The <setvar> Element
The <setvar> element is perhaps the most pure of the variable-setting elements, because it serves the sole purpose of simply setting a variable. In the following example, the variable "color" is set to "Green":
<setvar name="color" value="Green" />
The use of <setvar> is complicated by the fact that it can only be executed upon a <go>, <prev>, or <refresh> action. As such, you cannot simply embed a <setvar> anywhere you need to set a variable.
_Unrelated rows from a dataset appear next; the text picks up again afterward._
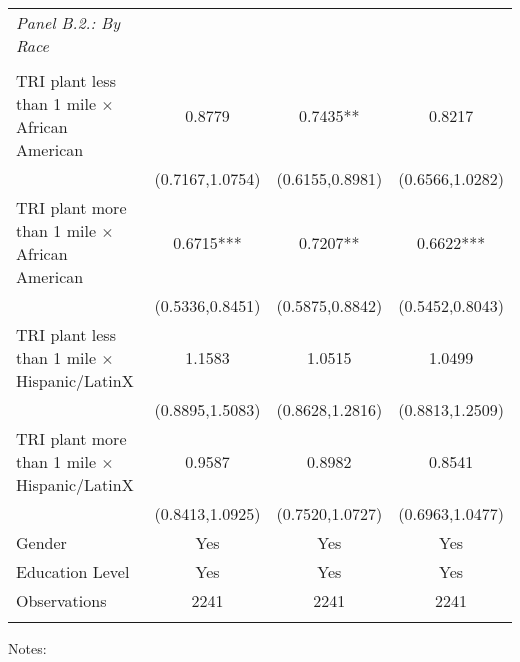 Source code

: \begin{table}[H]
\begin{threeparttable}
\begin{tabular}{@{\extracolsep{5pt}}lccc}
{\it Panel B.2.: By Race }\\                                          &  &  &    \\
TRI plant less than 1 mile $\times$ African American&      0.8779   &      0.7435** &      0.8217   \\
                    &(0.7167,1.0754)   &(0.6155,0.8981)   &(0.6566,1.0282)   \\
TRI plant more than 1 mile $\times$  African American&      0.6715***&      0.7207** &      0.6622***\\
                    &(0.5336,0.8451)   &(0.5875,0.8842)   &(0.5452,0.8043)   \\
TRI plant less than 1 mile $\times$ Hispanic/LatinX&      1.1583   &      1.0515   &      1.0499   \\
                    &(0.8895,1.5083)   &(0.8628,1.2816)   &(0.8813,1.2509)   \\
TRI plant more than 1 mile $\times$  Hispanic/LatinX&      0.9587   &      0.8982   &      0.8541   \\
                    &(0.8413,1.0925)   &(0.7520,1.0727)   &(0.6963,1.0477)   \\
\hline
Gender              &         Yes   &         Yes   &         Yes   \\
Education Level     &         Yes   &         Yes   &         Yes   \\
\hline Observations &        2241   &        2241   &        2241   \\
                                            \hline                                 \hline \\[-1.8ex]                                 \end{tabular}                                 \begin{tablenotes} \scriptsize                                 \item Notes:                                  \end{tablenotes}                                  \end{threeparttable}                                 \end{table}
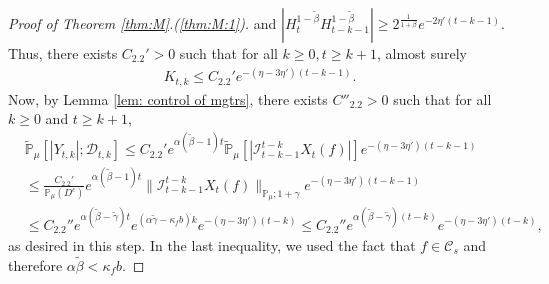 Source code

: \documentclass[12pt,a4paper]{amsart}
\theoremstyle{plain}
\theoremstyle{definition}
\numberwithin{equation}{section}
\begin{document}
\begin{proof}[Proof of Theorem \ref{thm:M}.(\ref{thm:M:1})]
  and $ |H_t^{1 - \tilde \beta} H_{t-k-1}^{ 1 - \tilde \beta}| \geq 2^{\frac{1}{1+\beta}} e^{-2\eta'(t-k-1)}$.
  Thus, there exists $C_{2.2}'> 0$ such that for all $k \geq 0, t\geq k+1$, almost surely
  \begin{align}
    K_{t,k}
    \leq C_{2.2}' e^{-(\eta - 3\eta')(t-k-1)}.
  \end{align}
  Now, by Lemma \ref{lem: control of mgtrs}, there exists $C''_{2.2}>0$ such that for all $k\geq 0$ and $t\geq k+1$,
  \begin{align}
    \label{eq: Y in D}
    & \mathbb{\widetilde{P}}_{\mu} [|Y_{t,k}| ; \mathcal{D}_{t,k} ]
    \leq C_{2.2}' e^{\alpha (\tilde \beta - 1)t} \mathbb{\widetilde{P}}_{\mu} [ | \mathcal{I}_{t-k-1}^{t-k}X_t(f)| ] e^{-(\eta - 3\eta')(t-k-1)} \\
    & \leq \frac{C_{2.2}' } {\mathbb{P}_{\mu}(D^c)} e^{ \alpha (\tilde \beta - 1)t} \|\mathcal{I}_{t-k-1}^{t-k} X_t(f)\|_{\mathbb P_\mu; 1+\gamma} e^{-(\eta - 3\eta')(t-k - 1)} \\
    & \leq C_{2.2}'' e^{\alpha(\tilde \beta - \tilde \gamma)t} e^{ (\alpha \tilde \gamma - \kappa_f b)k} e^{-(\eta - 3\eta')(t-k)}
     \leq C_{2.2}'' e^{\alpha(\tilde \beta - \tilde \gamma)(t-k)} e^{-(\eta - 3\eta')(t-k)},
  \end{align}
  as desired in this step.
  In the last inequality, we used the fact that $f\in \mathcal C_s$ and therefore $\alpha \tilde \beta < \kappa_f b$.


\end{proof}
\end{document}
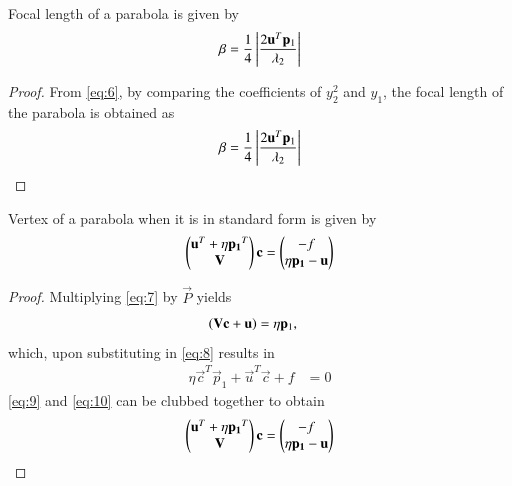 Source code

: \documentclass[journal,12pt,twocolumn]{IEEEtran}
\begin{document}
\begin{lemma}
Focal length of a parabola is given by
\begin{align}
\beta = \frac{1}{4}\left\vert\frac{2\mathbf{u}^T\mathbf{p}_1}{\lambda_2}\right\vert 
\label{eq:24} 
\end{align}
\end{lemma}
\begin{proof}
From \eqref{eq:6}, by comparing the coefficients of $y_2^2$ and $y_1$, the focal length of the parabola is obtained as 
\begin{align}
\beta = \frac{1}{4}\left\vert\frac{2\mathbf{u}^T\mathbf{p}_1}{\lambda_2}\right\vert 
\label{eq:16} 
\end{align}
\end{proof}

\begin{lemma}
Vertex of a parabola when it is in standard form is given by 
\begin{align}
\begin{pmatrix}\mathbf{u}^T + \eta\mathbf{p_1}^T \\ \mathbf{V}\end{pmatrix}\mathbf{c} = \begin{pmatrix}-f \\ \eta\mathbf{p_1} - \mathbf{u}\end{pmatrix} \label{eq:28}
\end{align}
\end{lemma}
\begin{proof}
Multiplying \eqref{eq:7} by $\vec{P}$ yields
\begin{align}
\label{eq:9}
\left(\mathbf{V}\mathbf{c}+\mathbf{u}\right) &= \eta\mathbf{p}_1,
\end{align}
which, upon substituting in \eqref{eq:8}
results in 
\begin{align}
\eta\vec{c}^T\vec{p}_1 + \vec{u}^T\vec{c} + f&= 0
\label{eq:10}
\end{align}
\eqref{eq:9} and \eqref{eq:10} can be clubbed together to obtain 
\begin{align}
\begin{pmatrix}\mathbf{u}^T + \eta\mathbf{p_1}^T \\ \mathbf{V}\end{pmatrix}\mathbf{c} = \begin{pmatrix}-f \\ \eta\mathbf{p_1} - \mathbf{u}\end{pmatrix} \label{eq:12}
\end{align}
\end{proof}
\end{document}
It is common practice to set variables before moving to a card where you will need them, by embedding the proper <setvar> elements within the corresponding <go> or other action element.
If you need to set variables for the current card and doing so from a previous page is impractical (for example, for the first card displayed in the deck), you can use <onevent> and <refresh> elements to force a <setvar> to execute: For example, the following code will set the appropriate variables when the user enters this card from a forward direction:
<card id="card1"> <onevent type="onenterforward"> <refresh> <setvar . . . /> <setvar . . . /> </refresh> </onevent>
Note: Unlike the other elements above, the <setvar> element sets the value of the specified variable whether or not it has previously been assigned a value.
Variables are very flexible and can be used in a variety of ways. You can store the results of user choices or status flags, display variable text, etc. Using the <postfield> element, you can even pass a variable's value to an external program.
The <postfield> element defines a name/value pair to be sent to the HTTP server with the next <go>. The <postfield> element is encapsulated within <go> elements as follows:
<go . . . > <postfield name="name" value="value" /> . . . </go>
The <go> element can include an optional "method" parameter that can be set to "get" or "post," which determines how the variable/value pairs are sent to the server. There are many differences between the two methods, but generally speaking "get" encodes the pairs in the calling URL while "post" sends the pairs in the body of the calling message. Of the two, "post" should be used wherever possible because it is more robust.
Using this method, you can pass values to CGI scripts or other external applications. For example, the following example passes the name/value pair color/Red to colorselect.cgi:
<go href="colorselect.cgi"> <postfield name="color" value="Red" /> </go>
Note that the "value" attribute is mandatory and is not ignored if the variable has been set previously. To send a value of a variable that has been set elsewhere, use the variable tag as the "value" attribute. For example, the following code will send the current value of the color variable:
<postfield name="color" value="$(color)" />
Note: You can also include variables in the URL of <go> and other navigation elements by using the standard "?name=value" notation:
<go href="colorselect.cgi?color=$(color) />
As flexible as variables are, they only serve a static purpose on their own. Although you can store a variety of information, no decision-making ability is provided to set variables or make decisions regarding the status of variables within standard WML. However, you can extend the use of variables by using WMLScript to complement your WML code.